See, the thing is: in the films, the situation of Charlotte’s family is not given full display. Much like my earlier post about the piles of left-behind characters from Sense & Sensibility, the exclusion of the full Lucas family means that Charlotte Lucas and her martyrdom to marriage appears…unsensible rather than the sensible (ish) choice Austen presents – though of course any woman who marries for money is going to get some form of literary smack-down.
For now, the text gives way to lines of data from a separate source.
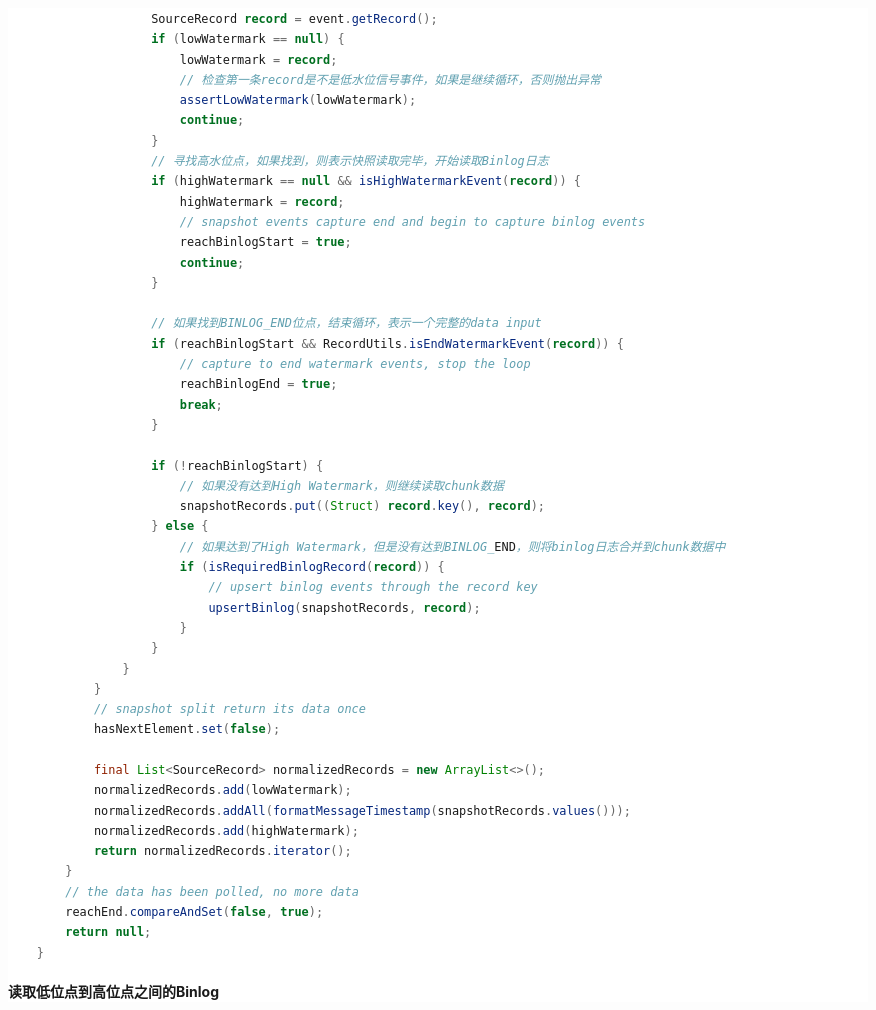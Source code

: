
 ```java
                    SourceRecord record = event.getRecord();
                    if (lowWatermark == null) {
                        lowWatermark = record;
                        // 检查第一条record是不是低水位信号事件，如果是继续循环，否则抛出异常
                        assertLowWatermark(lowWatermark);
                        continue;
                    }
                	// 寻找高水位点，如果找到，则表示快照读取完毕，开始读取Binlog日志
                    if (highWatermark == null && isHighWatermarkEvent(record)) {
                        highWatermark = record;
                        // snapshot events capture end and begin to capture binlog events
                        reachBinlogStart = true;
                        continue;
                    }

                    // 如果找到BINLOG_END位点，结束循环，表示一个完整的data input
                    if (reachBinlogStart && RecordUtils.isEndWatermarkEvent(record)) {
                        // capture to end watermark events, stop the loop
                        reachBinlogEnd = true;
                        break;
                    }

                    if (!reachBinlogStart) {
                        // 如果没有达到High Watermark，则继续读取chunk数据
                        snapshotRecords.put((Struct) record.key(), record);
                    } else {
                        // 如果达到了High Watermark，但是没有达到BINLOG_END，则将binlog日志合并到chunk数据中
                        if (isRequiredBinlogRecord(record)) {
                            // upsert binlog events through the record key
                            upsertBinlog(snapshotRecords, record);
                        }
                    }
                }
            }
            // snapshot split return its data once
            hasNextElement.set(false);

            final List<SourceRecord> normalizedRecords = new ArrayList<>();
            normalizedRecords.add(lowWatermark);
            normalizedRecords.addAll(formatMessageTimestamp(snapshotRecords.values()));
            normalizedRecords.add(highWatermark);
            return normalizedRecords.iterator();
        }
        // the data has been polled, no more data
        reachEnd.compareAndSet(false, true);
        return null;
    }
```

#### 读取低位点到高位点之间的Binlog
Perhaps, like me, you have watched the television/film adaptations (here I mean both the BBC Colin Firth and the more recent Keira Knightley versions) and have said, but wait, it looks to me like there’s just Charlotte and her sister Mariah (in the Keira Knightley version even Mariah is tossed onto the body heap!). And wait! Sir Lucas is apparently quite successful. And wait! There don’t appear to be siblings…oh right, I already said that. So then…why does Charlotte get so desperate to marry? Surely, between her father and her mother’s wealth, there’s more than enough to support her and Mariah both (depending on whether she’s alive or not) and therefore, what is this dire need for her to marry a man she cannot like and probably realizes within herself, she will actively come to despise?

There’s only one thing for it. Go back to the text:

“Within a short walk of Longbourn lived a family with whom the Bennets were particularly intimate. Sir William Lucas had been formerly in trade in Meryton, where he had made a tolerable fortune and risen to the honor of knighthood by an address to the King, during his mayoralty. … Lady Lucas was a very good kind of woman, not to clever to be a valuable neighbor to Mrs. Bennet. — They had several children.” (Austen 18)

It is that final line which reveals all. Several.

Now, to be fair, the BBC adaptation does fill the Lucas drawing room with enough small bodies that an astute viewer and reader of Austen would know them to be the Lucas children and yet for the average viewer (i.e. one who has not read the entire novel), it would almost certainly be overlooked. There are many adults, many couples. Those kids could belong to anybody!

Not only is there already a young man ready to become the next Sir Lucas (though I’m not sure knighthoods such as his pass in such a manner), as well as fulfill his gentlemanly duties in drinking “a bottle of wine everyday” but there are indeed a fair number of siblings trailing like ducks after Mother Lucas (Austen 20).

Charlotte is only poor in the world of Austen if we understand how many siblings she has. Even Austen herself is vague on that point. There are “several.” Considering Austen was the second youngest of seven, we might imagine that the Lucas family exists somewhere in that range. Seven children is certainly more than enough to strain what is described as a “tolerable” fortune.

So what I lose when I watch these adaptations is the sense of strain on the Lucas family. In the Keira Knightley version, Charlotte says that she is already a burden to her parents, and yet how much more vividly could her choice be made if we could see that sense of burden! And in that particular version, Charlotte is presented as an only child!

This is what gets stuck in my craw when I watch any adaptation, but particularly for these ones – the economy of film requires the cutting of unnecessary characters and yet the cutting of those characters weakens the reasonings and motivations of others.

I thought I might add on to this post, but alas, I think I need to release this one. I’m approximately half-way through Mansfield Park and I hope there will be more to share soon.